Pathogenesis of HUVS is believed to be the deposition of immune complexes in the vessel wall. Although the exact mechanism of this autoimmune phenomenon is not well delineated, a collagen-like region on C1q has been implicated to be the antigenic target for the autoantibody C1q precipitin. Genetic factors also play an important role in the pathogenesis. Mutations in DNASE1L3 have been associated with familial form of HUVS and HUVS associated with SLE.

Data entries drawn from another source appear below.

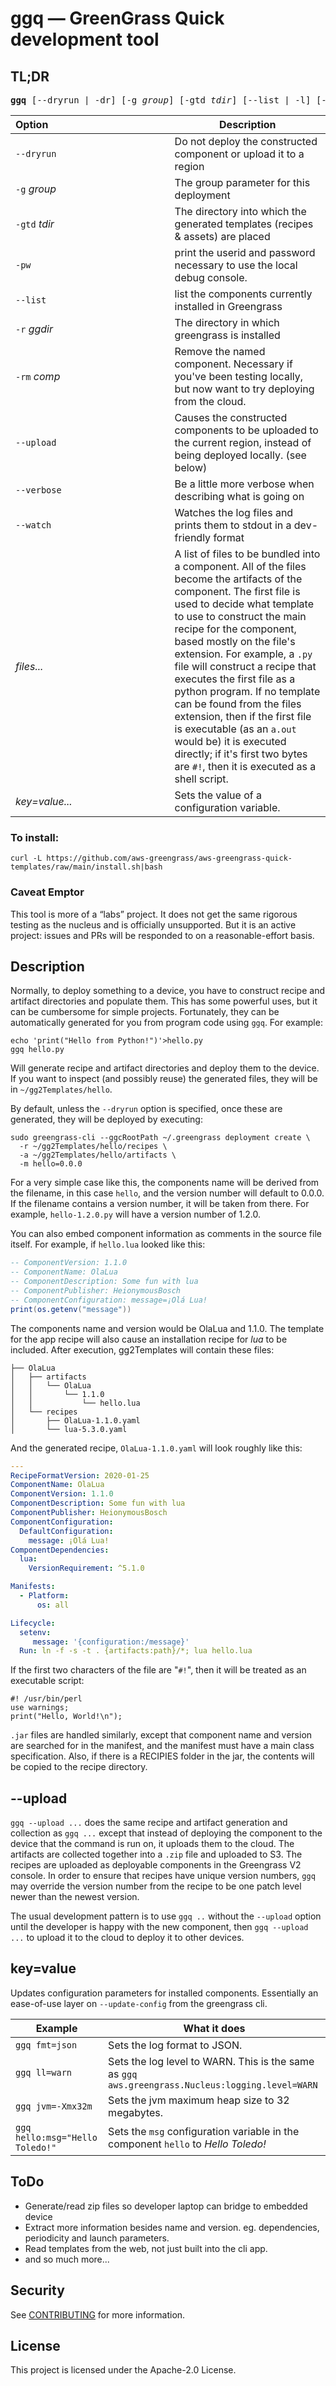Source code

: # ggq — GreenGrass Quick development tool

## TL;DR
<pre><b>ggq</b> [--dryrun | -dr] [-g <i>group</i>] [-gtd <i>tdir</i>] [--list | -l] [-pw] [-r <i>ggdir</i>] [-rm <i>comp</i>] [--upload | -u] [--verbose | -v] [--watch | -w] key=value... <i>files...</i></pre>

Option&numsp;&numsp;&numsp;&numsp;&numsp;&numsp;&numsp;&numsp;&numsp;&numsp;&numsp;&numsp;&numsp;&numsp;&numsp;&numsp;&numsp;&numsp; | Description
------ | -----
`--dryrun` | Do not deploy the constructed component or upload it to a region
`-g` _group_| The group parameter for this deployment
`-gtd` _tdir_| The directory into which the generated templates (recipes & assets) are placed
`-pw` | print the userid and password necessary to use the local debug console.
`--list` | list the components currently installed in Greengrass
`-r` _ggdir_| The directory in which greengrass is installed
`-rm` _comp_| Remove the named component.  Necessary if you've been testing locally, but now want to try deploying from the cloud.
`--upload` | Causes the constructed components to be uploaded to the current region, instead of being deployed locally. (see below)
`--verbose` | Be a little more verbose when describing what is going on
`--watch` | Watches the log files and prints them to stdout in a dev-friendly format
_files..._ | A list of files to be bundled into a component.  All of the files become the artifacts of the component.  The first file is used to decide what template to use to construct the main recipe for the component, based mostly on the file's extension.  For example, a `.py` file will construct a recipe that executes the first file as a python program.  If no template can be found from the files extension, then if the first file is executable (as an `a.out` would be) it is executed directly; if it's first two bytes are `#!`, then it is executed as a shell script.
_key=value..._ | Sets the value of a configuration variable.

### To install:
```
curl -L https://github.com/aws-greengrass/aws-greengrass-quick-templates/raw/main/install.sh|bash
```

### Caveat Emptor
This tool is more of a &ldquo;labs&rdquo; project.  It does not get the same rigorous testing as the nucleus and is officially unsupported.  But it is an active project: issues and PRs will be responded to on a reasonable-effort basis.

## Description
Normally, to deploy something to a device, you have to construct recipe and artifact directories and populate them.  This has some powerful uses, but it can be cumbersome for simple projects. Fortunately, they can be automatically generated for you from program code using `ggq`.  For example:
```
echo 'print("Hello from Python!")'>hello.py
ggq hello.py
```
Will generate recipe and artifact directories and deploy them to the device.  If you want to inspect (and possibly reuse) the generated files, they will be in `~/gg2Templates/hello`.

By default, unless the `--dryrun` option is specified, once these are generated, they will be deployed by executing:
```
sudo greengrass-cli --ggcRootPath ~/.greengrass deployment create \
  -r ~/gg2Templates/hello/recipes \
  -a ~/gg2Templates/hello/artifacts \
  -m hello=0.0.0
```

For a very simple case like this, the components name will be derived from the filename, in this case `hello`, and the version number will default to 0.0.0.  If the filename contains a version number, it will be taken from there.  For example, `hello-1.2.0.py` will have a version number of 1.2.0.

You can also embed component information as comments in the source file itself.  For example, if `hello.lua` looked like this:
```lua
-- ComponentVersion: 1.1.0
-- ComponentName: OlaLua
-- ComponentDescription: Some fun with lua
-- ComponentPublisher: HeionymousBosch
-- ComponentConfiguration: message=¡Olá Lua!
print(os.getenv("message"))
```
The components name and version would be OlaLua and 1.1.0.  The template for the app recipe will also cause an installation recipe for *lua* to be included.  After execution, gg2Templates will contain these files:
```
├── OlaLua
│   ├── artifacts
│   │   └── OlaLua
│   │       └── 1.1.0
│   │           └── hello.lua
│   └── recipes
│       ├── OlaLua-1.1.0.yaml
│       └── lua-5.3.0.yaml
```
And the generated recipe, `OlaLua-1.1.0.yaml` will look roughly like this:
```yaml
---
RecipeFormatVersion: 2020-01-25
ComponentName: OlaLua
ComponentVersion: 1.1.0
ComponentDescription: Some fun with lua
ComponentPublisher: HeionymousBosch
ComponentConfiguration:
  DefaultConfiguration:
    message: ¡Olá Lua!
ComponentDependencies:
  lua:
    VersionRequirement: ^5.1.0

Manifests:
  - Platform:
      os: all

Lifecycle:
  setenv:
     message: '{configuration:/message}'
  Run: ln -f -s -t . {artifacts:path}/*; lua hello.lua
```

If the first two characters of the file are "`#!`", then it will be treated as an executable script:
```
#! /usr/bin/perl
use warnings;
print("Hello, World!\n");
```

`.jar` files are handled similarly, except that component name and version are searched for in the manifest, and the manifest must have a main class specification.  Also, if there is a RECIPIES folder in the jar, the contents will be copied to the recipe directory.

## --upload
`ggq --upload ...` does the same recipe and artifact generation and collection as `ggq ...` except that instead of deploying the component to the device that the command is run on, it uploads them to the cloud.  The artifacts are collected together into a `.zip` file and uploaded to S3.  The recipes are uploaded as deployable components in the Greengrass V2 console.  In order to ensure that recipes have unique version numbers, `ggq` may override the version number from the recipe to be one patch level newer than the newest version.

The usual development pattern is to use `ggq ..` without the `--upload` option until the developer is happy with the new component, then `ggq --upload ...` to upload it to the cloud to deploy it to other devices.

## key=value

Updates configuration parameters for installed components.  Essentially an ease-of-use layer on `--update-config` from the greengrass cli.

Example | What it does
--- | ---
`ggq fmt=json` | Sets the log format to JSON.
`ggq ll=warn` | Sets the log level to WARN.  This is the same as `ggq aws.greengrass.Nucleus:logging.level=WARN`
`ggq jvm=-Xmx32m` | Sets the jvm maximum heap size to 32 megabytes.
`ggq hello:msg="Hello Toledo!"` | Sets the `msg` configuration variable in the component `hello` to _Hello Toledo!_

## ToDo
* Generate/read zip files so developer laptop can bridge to embedded device
* Extract more information besides name and version.  eg. dependencies, periodicity and launch parameters.
* Read templates from the web, not just built into the cli app.
* and so much more...

## Security

See [CONTRIBUTING](CONTRIBUTING.md#security-issue-notifications) for more information.

## License

This project is licensed under the Apache-2.0 License.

HUVS involves multiorgan system. Urticarial wheal is a prominent dermatological finding. Arthralgias or arthritis is a common systemic manifestation in patients, with HUVS accompanying the cutaneous picture. Joint pain is usually transient and has a migratory pattern involving feet, ankles, knees, hands, and elbows. Renal involvement is noted in 14% of the patients and is manifested in the form of proteinuria and hematuria. Proliferative glomerulonephritis, crescentic glomerulonephritis, membranoproliferative, and tubulointerstitial nephritis are few renal pathologies seen in HUVS. Pulmonary involvement is seen in 20% of patients with HUVS and is manifested the form of cough, dyspnea, hemoptysis, asthma, or chronic obstructive lung disorder. The disease process is believed to cause vasculitis in the lung tissue leading to pulmonary destruction. Cross-reactivity between anti-C1q antibodies and surfactant apoproteins is a contributing factor toward the lung involvement. Affecting the gastrointestinal system, it usually causes recurrent abdominal pain, nausea, vomiting, or diarrhea. Episcleritis, uveitis, and conjunctivitis are common ophthalmological findings. Cardiac involvement is rare, and central nervous system disease is manifested in the form of pseudotumor cerebri (most common), cranial nerve palsies, or peripheral neuropathies.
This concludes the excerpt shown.